* **WORK TASK**
Retype the records below exactly as they stand, omitting the pictures.

Source data

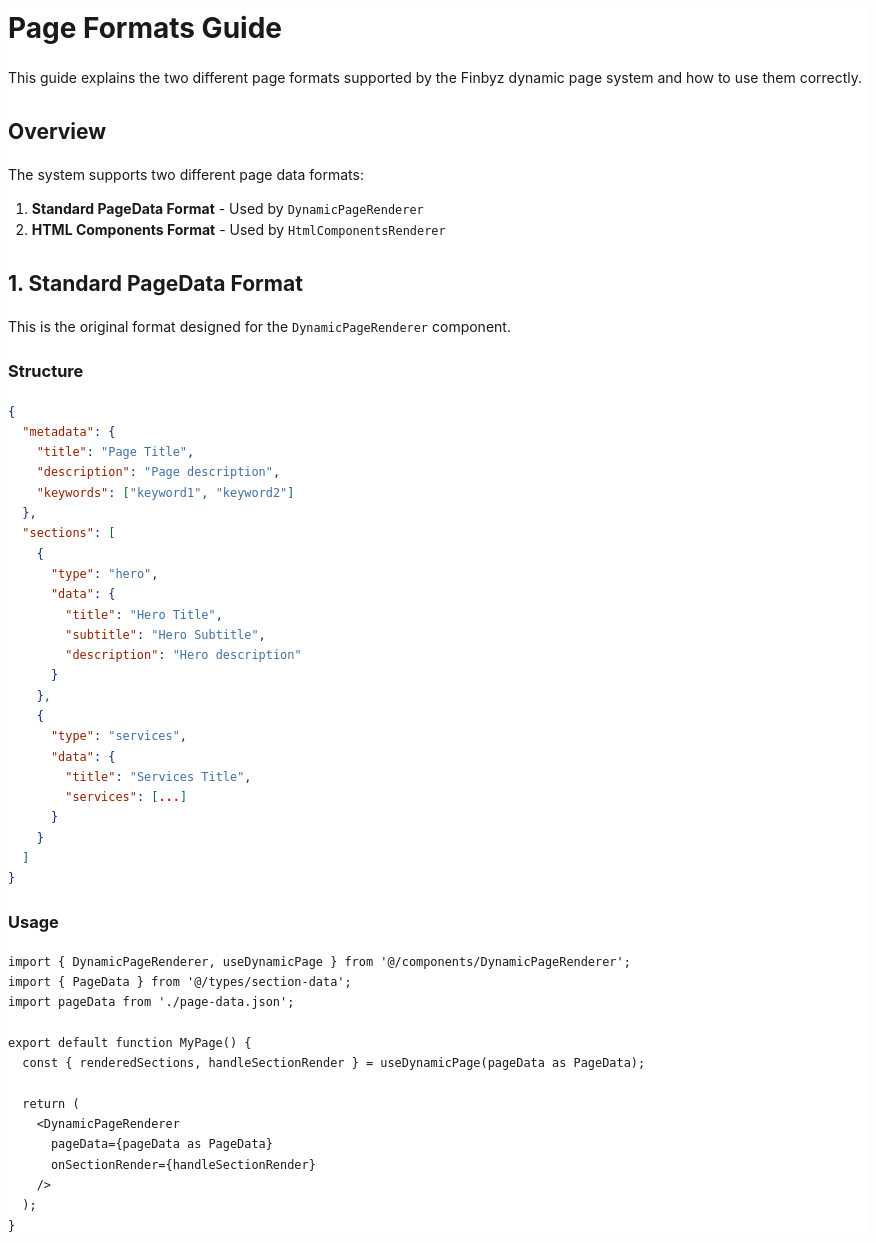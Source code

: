# Page Formats Guide

This guide explains the two different page formats supported by the Finbyz dynamic page system and how to use them correctly.

## Overview

The system supports two different page data formats:

1. **Standard PageData Format** - Used by `DynamicPageRenderer`
2. **HTML Components Format** - Used by `HtmlComponentsRenderer`

## 1. Standard PageData Format

This is the original format designed for the `DynamicPageRenderer` component.

### Structure

```json
{
  "metadata": {
    "title": "Page Title",
    "description": "Page description",
    "keywords": ["keyword1", "keyword2"]
  },
  "sections": [
    {
      "type": "hero",
      "data": {
        "title": "Hero Title",
        "subtitle": "Hero Subtitle",
        "description": "Hero description"
      }
    },
    {
      "type": "services",
      "data": {
        "title": "Services Title",
        "services": [...]
      }
    }
  ]
}
```

### Usage

```tsx
import { DynamicPageRenderer, useDynamicPage } from '@/components/DynamicPageRenderer';
import { PageData } from '@/types/section-data';
import pageData from './page-data.json';

export default function MyPage() {
  const { renderedSections, handleSectionRender } = useDynamicPage(pageData as PageData);

  return (
    <DynamicPageRenderer
      pageData={pageData as PageData}
      onSectionRender={handleSectionRender}
    />
  );
}
```
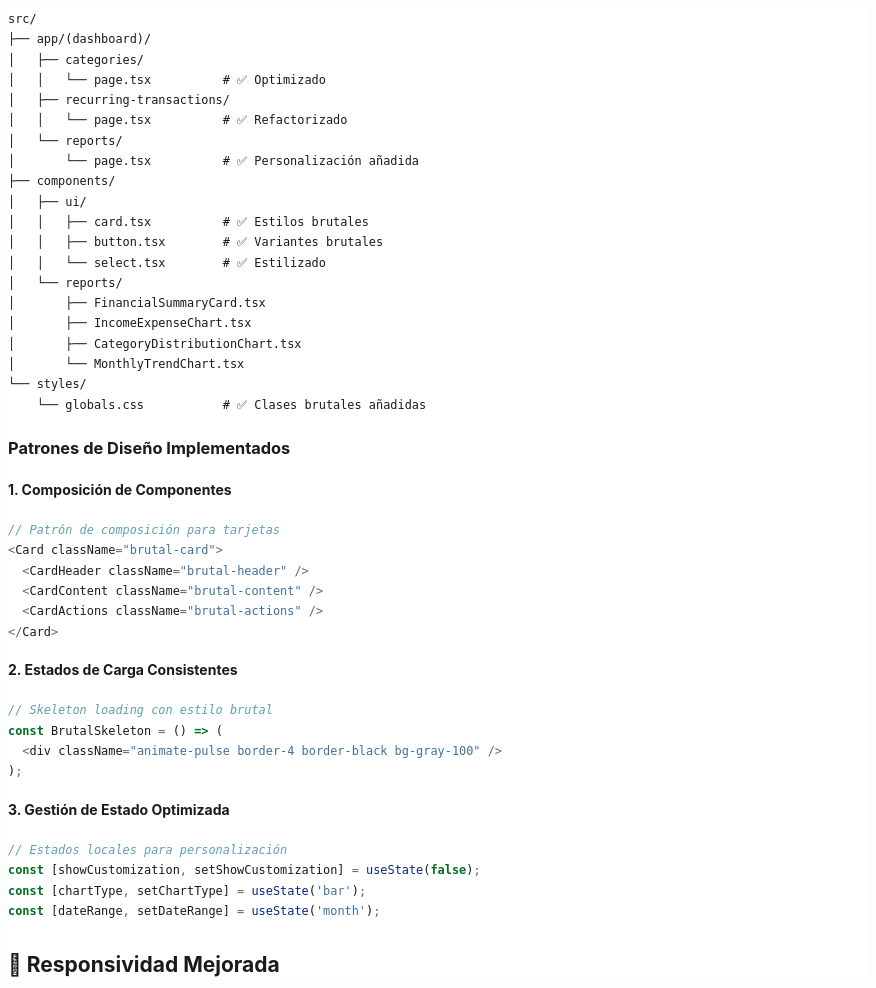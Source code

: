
 ```
src/
├── app/(dashboard)/
│   ├── categories/
│   │   └── page.tsx          # ✅ Optimizado
│   ├── recurring-transactions/
│   │   └── page.tsx          # ✅ Refactorizado
│   └── reports/
│       └── page.tsx          # ✅ Personalización añadida
├── components/
│   ├── ui/
│   │   ├── card.tsx          # ✅ Estilos brutales
│   │   ├── button.tsx        # ✅ Variantes brutales
│   │   └── select.tsx        # ✅ Estilizado
│   └── reports/
│       ├── FinancialSummaryCard.tsx
│       ├── IncomeExpenseChart.tsx
│       ├── CategoryDistributionChart.tsx
│       └── MonthlyTrendChart.tsx
└── styles/
    └── globals.css           # ✅ Clases brutales añadidas
```

### Patrones de Diseño Implementados

#### 1. Composición de Componentes
```typescript
// Patrón de composición para tarjetas
<Card className="brutal-card">
  <CardHeader className="brutal-header" />
  <CardContent className="brutal-content" />
  <CardActions className="brutal-actions" />
</Card>
```

#### 2. Estados de Carga Consistentes
```typescript
// Skeleton loading con estilo brutal
const BrutalSkeleton = () => (
  <div className="animate-pulse border-4 border-black bg-gray-100" />
);
```

#### 3. Gestión de Estado Optimizada
```typescript
// Estados locales para personalización
const [showCustomization, setShowCustomization] = useState(false);
const [chartType, setChartType] = useState('bar');
const [dateRange, setDateRange] = useState('month');
```

## 📱 Responsividad Mejorada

* **SOLUTION TO THIS EXERCISE**
Source code

:# Page Formats Guide

This guide explains the two different page formats supported by the Finbyz dynamic page system and how to use them correctly.

## Overview

The system supports two different page data formats:

1. **Standard PageData Format** - Used by `DynamicPageRenderer`
2. **HTML Components Format** - Used by `HtmlComponentsRenderer`

## 1. Standard PageData Format

This is the original format designed for the `DynamicPageRenderer` component.

### Structure

```json
{
  "metadata": {
    "title": "Page Title",
    "description": "Page description",
    "keywords": ["keyword1", "keyword2"]
  },
  "sections": [
    {
      "type": "hero",
      "data": {
        "title": "Hero Title",
        "subtitle": "Hero Subtitle",
        "description": "Hero description"
      }
    },
    {
      "type": "services",
      "data": {
        "title": "Services Title",
        "services": [...]
      }
    }
  ]
}
```

### Usage

```tsx
import { DynamicPageRenderer, useDynamicPage } from '@/components/DynamicPageRenderer';
import { PageData } from '@/types/section-data';
import pageData from './page-data.json';

export default function MyPage() {
  const { renderedSections, handleSectionRender } = useDynamicPage(pageData as PageData);

  return (
    <DynamicPageRenderer
      pageData={pageData as PageData}
      onSectionRender={handleSectionRender}
    />
  );
}
```
Source code

:
 ```
src/
├── app/(dashboard)/
│   ├── categories/
│   │   └── page.tsx          # ✅ Optimizado
│   ├── recurring-transactions/
│   │   └── page.tsx          # ✅ Refactorizado
│   └── reports/
│       └── page.tsx          # ✅ Personalización añadida
├── components/
│   ├── ui/
│   │   ├── card.tsx          # ✅ Estilos brutales
│   │   ├── button.tsx        # ✅ Variantes brutales
│   │   └── select.tsx        # ✅ Estilizado
│   └── reports/
│       ├── FinancialSummaryCard.tsx
│       ├── IncomeExpenseChart.tsx
│       ├── CategoryDistributionChart.tsx
│       └── MonthlyTrendChart.tsx
└── styles/
    └── globals.css           # ✅ Clases brutales añadidas
```

### Patrones de Diseño Implementados

#### 1. Composición de Componentes
```typescript
// Patrón de composición para tarjetas
<Card className="brutal-card">
  <CardHeader className="brutal-header" />
  <CardContent className="brutal-content" />
  <CardActions className="brutal-actions" />
</Card>
```

#### 2. Estados de Carga Consistentes
```typescript
// Skeleton loading con estilo brutal
const BrutalSkeleton = () => (
  <div className="animate-pulse border-4 border-black bg-gray-100" />
);
```

#### 3. Gestión de Estado Optimizada
```typescript
// Estados locales para personalización
const [showCustomization, setShowCustomization] = useState(false);
const [chartType, setChartType] = useState('bar');
const [dateRange, setDateRange] = useState('month');
```

## 📱 Responsividad Mejorada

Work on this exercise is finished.